ELSA CAVAZOS-Index Tribune
Nov 13, 2023
Around 250 workers and community members picketed for fair wages at the Sonoma Mission Inn Friday night.
Sofia Garcia, a housekeeper at Fairmont Sonoma Mission Inn, looked over a crowd of about 250 hotel workers and community members who were picketing for fair wages Friday evening.
Garcia and the others gathered in front of the sprawling hotel along Highway 12 for the largest as part of their yearlong unionization campaign to receive equal pay across Bay Area Fairmont locations. workers at the Fairmont Sonoma Mission Inn took their.
“I don't have children, but I don't want to know how hard it is to have children and have this salary,” Garcia said in Spanish. “Our work is very unfair that they give us a very short time to achieve what they ask of us.”
The Sonoma Index Tribune reached out to a representative of the Fairmont Sonoma Mission Inn, but they did not respond in time for the publication of this article.
Housekeepers like Garcia make $21 per hour on weekdays compared with unionized counterparts who make $29.10 per hour at other San Francisco Fairmont locations, according to Unite Local 2.
Garcia and others have attempted to organize a union over the past year at Sonoma Mission Inn with Unite Local 2, a Bay Area hospitality workers union that represents 15,000 hotel workers across the Bay Area, including other Fairmont locations.
Sonoma Mission Inn housekeepers, cooks, massage therapists and other laborers faced an anti-union campaign last year, after the company hired union busters, threatened reprisals against employees who engaged in union activities and interrogated employees about their union involvement, according to a ruling by Region 20 of the National Labor Relations Board.
Ted Waechter, a representative of Unite Local 2, said the collective strength of workers to withstand the union busting campaign has instilled a new confidence in workers to fight for themselves and support their co-workers.
“Union busting campaigns are designed to poison the well.
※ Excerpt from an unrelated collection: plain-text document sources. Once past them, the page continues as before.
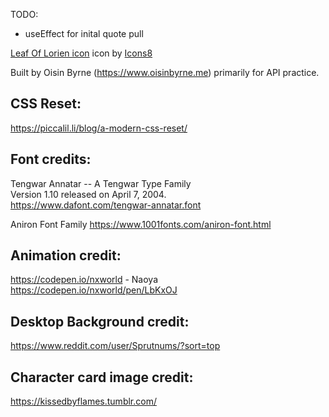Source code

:  TODO:
- useEffect for inital quote pull

<a target="_blank" href="undefined/icons/set/leaf-of-lorien">Leaf Of Lorien icon</a> icon by <a target="_blank" href="">Icons8</a>

Built by Oisin Byrne (https://www.oisinbyrne.me) primarily for API practice. 


## CSS Reset:
https://piccalil.li/blog/a-modern-css-reset/


## Font credits:

Tengwar Annatar -- A Tengwar Type Family\
Version 1.10 released on April 7, 2004.\
https://www.dafont.com/tengwar-annatar.font

Aniron Font Family
https://www.1001fonts.com/aniron-font.html


## Animation credit:
https://codepen.io/nxworld - Naoya\
https://codepen.io/nxworld/pen/LbKxOJ

## Desktop Background credit:
https://www.reddit.com/user/Sprutnums/?sort=top


## Character card image credit:
https://kissedbyflames.tumblr.com/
It’s really a test,” Waechter said. “And so It's a testament to these workers that they were able to come out the other side of that union busting campaign and be stronger than they've ever been.”
Cars traveling by the picket honked in support, while teachers and other Sonoma Valley residents held the line with Sonoma Mission Inn workers, including California Assembly member Damon Connolly, D-San Rafael, who represents the state’s 12th District that includes Marin and southern Sonoma counties.
“It's not just a fight for better wages, adequate working conditions, benefits. It is a fundamental fight for fairness and justice,” Connolly said. “We've stood with SAG-AFTRA. We've stood with fast food workers. We've stood with health care workers. It's now time where we stand with hotel workers and get you the contract that you deserve.”
Workers of the Sonoma Mission Inn are seeking to capitalize on the public’s support of unions that has swelled amid the strikes of Hollywood writers and actors, autoworkers in Detroit and health care workers at Kaiser Permanente.
Friday’s crowd was bigger than that of the “vigil” held in February to raise community support against union busting tactics at the hotel.
“Far fewer workers were willing to come out and stand up,” Waechter said about the start of the unionization campaign. “Now you've got not only the strong community support that we've had from the beginning, but we have beat the anti-union campaign.”
“The union busters are gone, and we are stronger than ever,” he added.
The fevered support of unions is one thing, achieving the goals of workers is another.
Teitzah Karys, a massage therapist at the Sonoma Mission Inn for the past 24 years, is pursuing an institutional change in the labor conditions and relations with the hotel.
“We need the facility fixed, and we need the workers to be treated fairly, and we need to have the staffing so that people don't get hurt,” Karys said. “We need to have the right equipment so people are safe and right.”